══ Records to use
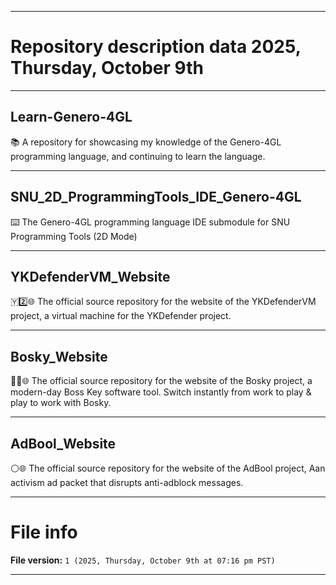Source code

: 
***

# Repository description data 2025, Thursday, October 9th

---

## Learn-Genero-4GL

📚️ A repository for showcasing my knowledge of the Genero-4GL programming language, and continuing to learn the language. 

---

## SNU_2D_ProgrammingTools_IDE_Genero-4GL

⌨️ The Genero-4GL programming language IDE submodule for SNU Programming Tools (2D Mode)

---

## YKDefenderVM_Website

🇾2️⃣️🌐️ The official source repository for the website of the YKDefenderVM project, a virtual machine for the YKDefender project.

---

## Bosky_Website

🧑‍🌾️🌐️ The official source repository for the website of the Bosky project, a modern-day Boss Key software tool. Switch instantly from work to play & play to work with Bosky. 

---

## AdBool_Website

⚪️🌐️ The official source repository for the website of the AdBool project, Aan activism ad packet that disrupts anti-adblock messages.

***

# File info

**File version:** `1 (2025, Thursday, October 9th at 07:16 pm PST)`

***

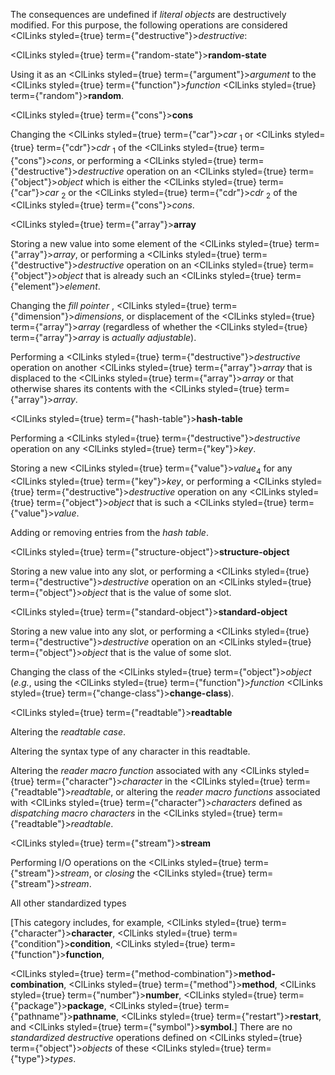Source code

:  



The consequences are undefined if *literal objects* are destructively modified. For this purpose, the following operations are considered <ClLinks styled={true} term={"destructive"}><i>destructive</i></ClLinks>: 



<ClLinks styled={true} term={"random-state"}><b>random-state</b></ClLinks> 



Using it as an <ClLinks styled={true} term={"argument"}><i>argument</i></ClLinks> to the <ClLinks styled={true} term={"function"}><i>function</i></ClLinks> <ClLinks styled={true} term={"random"}><b>random</b></ClLinks>. 



<ClLinks styled={true} term={"cons"}><b>cons</b></ClLinks> 



Changing the <ClLinks styled={true} term={"car"}><i>car</i></ClLinks> <sub>1</sub> or <ClLinks styled={true} term={"cdr"}><i>cdr</i></ClLinks> <sub>1</sub> of the <ClLinks styled={true} term={"cons"}><i>cons</i></ClLinks>, or performing a <ClLinks styled={true} term={"destructive"}><i>destructive</i></ClLinks> operation on an <ClLinks styled={true} term={"object"}><i>object</i></ClLinks> which is either the <ClLinks styled={true} term={"car"}><i>car</i></ClLinks> <sub>2</sub> or the <ClLinks styled={true} term={"cdr"}><i>cdr</i></ClLinks> <sub>2</sub> of the <ClLinks styled={true} term={"cons"}><i>cons</i></ClLinks>. 



<ClLinks styled={true} term={"array"}><b>array</b></ClLinks> 



Storing a new value into some element of the <ClLinks styled={true} term={"array"}><i>array</i></ClLinks>, or performing a <ClLinks styled={true} term={"destructive"}><i>destructive</i></ClLinks> operation on an <ClLinks styled={true} term={"object"}><i>object</i></ClLinks> that is already such an <ClLinks styled={true} term={"element"}><i>element</i></ClLinks>. 



Changing the *fill pointer* , <ClLinks styled={true} term={"dimension"}><i>dimensions</i></ClLinks>, or displacement of the <ClLinks styled={true} term={"array"}><i>array</i></ClLinks> (regardless of whether the <ClLinks styled={true} term={"array"}><i>array</i></ClLinks> is *actually adjustable*). 



Performing a <ClLinks styled={true} term={"destructive"}><i>destructive</i></ClLinks> operation on another <ClLinks styled={true} term={"array"}><i>array</i></ClLinks> that is displaced to the <ClLinks styled={true} term={"array"}><i>array</i></ClLinks> or that otherwise shares its contents with the <ClLinks styled={true} term={"array"}><i>array</i></ClLinks>. 



<ClLinks styled={true} term={"hash-table"}><b>hash-table</b></ClLinks> 



Performing a <ClLinks styled={true} term={"destructive"}><i>destructive</i></ClLinks> operation on any <ClLinks styled={true} term={"key"}><i>key</i></ClLinks>. 



Storing a new <ClLinks styled={true} term={"value"}><i>value</i></ClLinks><sub>4</sub> for any <ClLinks styled={true} term={"key"}><i>key</i></ClLinks>, or performing a <ClLinks styled={true} term={"destructive"}><i>destructive</i></ClLinks> operation on any <ClLinks styled={true} term={"object"}><i>object</i></ClLinks> that is such a <ClLinks styled={true} term={"value"}><i>value</i></ClLinks>. 



Adding or removing entries from the *hash table*. 



<ClLinks styled={true} term={"structure-object"}><b>structure-object</b></ClLinks> 



Storing a new value into any slot, or performing a <ClLinks styled={true} term={"destructive"}><i>destructive</i></ClLinks> operation on an <ClLinks styled={true} term={"object"}><i>object</i></ClLinks> that is the value of some slot. 



<ClLinks styled={true} term={"standard-object"}><b>standard-object</b></ClLinks> 



Storing a new value into any slot, or performing a <ClLinks styled={true} term={"destructive"}><i>destructive</i></ClLinks> operation on an <ClLinks styled={true} term={"object"}><i>object</i></ClLinks> that is the value of some slot. 



Changing the class of the <ClLinks styled={true} term={"object"}><i>object</i></ClLinks> (*e.g.*, using the <ClLinks styled={true} term={"function"}><i>function</i></ClLinks> <ClLinks styled={true} term={"change-class"}><b>change-class</b></ClLinks>).  







<ClLinks styled={true} term={"readtable"}><b>readtable</b></ClLinks> 



Altering the *readtable case*. 



Altering the syntax type of any character in this readtable. 



Altering the *reader macro function* associated with any <ClLinks styled={true} term={"character"}><i>character</i></ClLinks> in the <ClLinks styled={true} term={"readtable"}><i>readtable</i></ClLinks>, or altering the *reader macro functions* associated with <ClLinks styled={true} term={"character"}><i>characters</i></ClLinks> defined as *dispatching macro characters* in the <ClLinks styled={true} term={"readtable"}><i>readtable</i></ClLinks>. 



<ClLinks styled={true} term={"stream"}><b>stream</b></ClLinks> 



Performing I/O operations on the <ClLinks styled={true} term={"stream"}><i>stream</i></ClLinks>, or *closing* the <ClLinks styled={true} term={"stream"}><i>stream</i></ClLinks>. 



All other standardized types 



[This category includes, for example, <ClLinks styled={true} term={"character"}><b>character</b></ClLinks>, <ClLinks styled={true} term={"condition"}><b>condition</b></ClLinks>, <ClLinks styled={true} term={"function"}><b>function</b></ClLinks>, 



<ClLinks styled={true} term={"method-combination"}><b>method-combination</b></ClLinks>, <ClLinks styled={true} term={"method"}><b>method</b></ClLinks>, <ClLinks styled={true} term={"number"}><b>number</b></ClLinks>, <ClLinks styled={true} term={"package"}><b>package</b></ClLinks>, <ClLinks styled={true} term={"pathname"}><b>pathname</b></ClLinks>, <ClLinks styled={true} term={"restart"}><b>restart</b></ClLinks>, and <ClLinks styled={true} term={"symbol"}><b>symbol</b></ClLinks>.] There are no *standardized destructive* operations defined on <ClLinks styled={true} term={"object"}><i>objects</i></ClLinks> of these <ClLinks styled={true} term={"type"}><i>types</i></ClLinks>.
════
Could you set down the records above word for word, without any of the pictures?

* [Answer box]:
Source code

: 
***

# Repository description data 2025, Thursday, October 9th

---

## Learn-Genero-4GL

📚️ A repository for showcasing my knowledge of the Genero-4GL programming language, and continuing to learn the language. 

---

## SNU_2D_ProgrammingTools_IDE_Genero-4GL

⌨️ The Genero-4GL programming language IDE submodule for SNU Programming Tools (2D Mode)

---

## YKDefenderVM_Website

🇾2️⃣️🌐️ The official source repository for the website of the YKDefenderVM project, a virtual machine for the YKDefender project.

---

## Bosky_Website

🧑‍🌾️🌐️ The official source repository for the website of the Bosky project, a modern-day Boss Key software tool. Switch instantly from work to play & play to work with Bosky. 

---

## AdBool_Website

⚪️🌐️ The official source repository for the website of the AdBool project, Aan activism ad packet that disrupts anti-adblock messages.

***

# File info

**File version:** `1 (2025, Thursday, October 9th at 07:16 pm PST)`

***

Source code

:  



The consequences are undefined if *literal objects* are destructively modified. For this purpose, the following operations are considered <ClLinks styled={true} term={"destructive"}><i>destructive</i></ClLinks>: 



<ClLinks styled={true} term={"random-state"}><b>random-state</b></ClLinks> 



Using it as an <ClLinks styled={true} term={"argument"}><i>argument</i></ClLinks> to the <ClLinks styled={true} term={"function"}><i>function</i></ClLinks> <ClLinks styled={true} term={"random"}><b>random</b></ClLinks>. 



<ClLinks styled={true} term={"cons"}><b>cons</b></ClLinks> 



Changing the <ClLinks styled={true} term={"car"}><i>car</i></ClLinks> <sub>1</sub> or <ClLinks styled={true} term={"cdr"}><i>cdr</i></ClLinks> <sub>1</sub> of the <ClLinks styled={true} term={"cons"}><i>cons</i></ClLinks>, or performing a <ClLinks styled={true} term={"destructive"}><i>destructive</i></ClLinks> operation on an <ClLinks styled={true} term={"object"}><i>object</i></ClLinks> which is either the <ClLinks styled={true} term={"car"}><i>car</i></ClLinks> <sub>2</sub> or the <ClLinks styled={true} term={"cdr"}><i>cdr</i></ClLinks> <sub>2</sub> of the <ClLinks styled={true} term={"cons"}><i>cons</i></ClLinks>. 



<ClLinks styled={true} term={"array"}><b>array</b></ClLinks> 



Storing a new value into some element of the <ClLinks styled={true} term={"array"}><i>array</i></ClLinks>, or performing a <ClLinks styled={true} term={"destructive"}><i>destructive</i></ClLinks> operation on an <ClLinks styled={true} term={"object"}><i>object</i></ClLinks> that is already such an <ClLinks styled={true} term={"element"}><i>element</i></ClLinks>. 



Changing the *fill pointer* , <ClLinks styled={true} term={"dimension"}><i>dimensions</i></ClLinks>, or displacement of the <ClLinks styled={true} term={"array"}><i>array</i></ClLinks> (regardless of whether the <ClLinks styled={true} term={"array"}><i>array</i></ClLinks> is *actually adjustable*). 



Performing a <ClLinks styled={true} term={"destructive"}><i>destructive</i></ClLinks> operation on another <ClLinks styled={true} term={"array"}><i>array</i></ClLinks> that is displaced to the <ClLinks styled={true} term={"array"}><i>array</i></ClLinks> or that otherwise shares its contents with the <ClLinks styled={true} term={"array"}><i>array</i></ClLinks>. 



<ClLinks styled={true} term={"hash-table"}><b>hash-table</b></ClLinks> 



Performing a <ClLinks styled={true} term={"destructive"}><i>destructive</i></ClLinks> operation on any <ClLinks styled={true} term={"key"}><i>key</i></ClLinks>. 



Storing a new <ClLinks styled={true} term={"value"}><i>value</i></ClLinks><sub>4</sub> for any <ClLinks styled={true} term={"key"}><i>key</i></ClLinks>, or performing a <ClLinks styled={true} term={"destructive"}><i>destructive</i></ClLinks> operation on any <ClLinks styled={true} term={"object"}><i>object</i></ClLinks> that is such a <ClLinks styled={true} term={"value"}><i>value</i></ClLinks>. 



Adding or removing entries from the *hash table*. 



<ClLinks styled={true} term={"structure-object"}><b>structure-object</b></ClLinks> 



Storing a new value into any slot, or performing a <ClLinks styled={true} term={"destructive"}><i>destructive</i></ClLinks> operation on an <ClLinks styled={true} term={"object"}><i>object</i></ClLinks> that is the value of some slot. 



<ClLinks styled={true} term={"standard-object"}><b>standard-object</b></ClLinks> 



Storing a new value into any slot, or performing a <ClLinks styled={true} term={"destructive"}><i>destructive</i></ClLinks> operation on an <ClLinks styled={true} term={"object"}><i>object</i></ClLinks> that is the value of some slot. 



Changing the class of the <ClLinks styled={true} term={"object"}><i>object</i></ClLinks> (*e.g.*, using the <ClLinks styled={true} term={"function"}><i>function</i></ClLinks> <ClLinks styled={true} term={"change-class"}><b>change-class</b></ClLinks>).  







<ClLinks styled={true} term={"readtable"}><b>readtable</b></ClLinks> 



Altering the *readtable case*. 



Altering the syntax type of any character in this readtable. 



Altering the *reader macro function* associated with any <ClLinks styled={true} term={"character"}><i>character</i></ClLinks> in the <ClLinks styled={true} term={"readtable"}><i>readtable</i></ClLinks>, or altering the *reader macro functions* associated with <ClLinks styled={true} term={"character"}><i>characters</i></ClLinks> defined as *dispatching macro characters* in the <ClLinks styled={true} term={"readtable"}><i>readtable</i></ClLinks>. 



<ClLinks styled={true} term={"stream"}><b>stream</b></ClLinks> 



Performing I/O operations on the <ClLinks styled={true} term={"stream"}><i>stream</i></ClLinks>, or *closing* the <ClLinks styled={true} term={"stream"}><i>stream</i></ClLinks>. 



All other standardized types 



[This category includes, for example, <ClLinks styled={true} term={"character"}><b>character</b></ClLinks>, <ClLinks styled={true} term={"condition"}><b>condition</b></ClLinks>, <ClLinks styled={true} term={"function"}><b>function</b></ClLinks>, 



<ClLinks styled={true} term={"method-combination"}><b>method-combination</b></ClLinks>, <ClLinks styled={true} term={"method"}><b>method</b></ClLinks>, <ClLinks styled={true} term={"number"}><b>number</b></ClLinks>, <ClLinks styled={true} term={"package"}><b>package</b></ClLinks>, <ClLinks styled={true} term={"pathname"}><b>pathname</b></ClLinks>, <ClLinks styled={true} term={"restart"}><b>restart</b></ClLinks>, and <ClLinks styled={true} term={"symbol"}><b>symbol</b></ClLinks>.] There are no *standardized destructive* operations defined on <ClLinks styled={true} term={"object"}><i>objects</i></ClLinks> of these <ClLinks styled={true} term={"type"}><i>types</i></ClLinks>.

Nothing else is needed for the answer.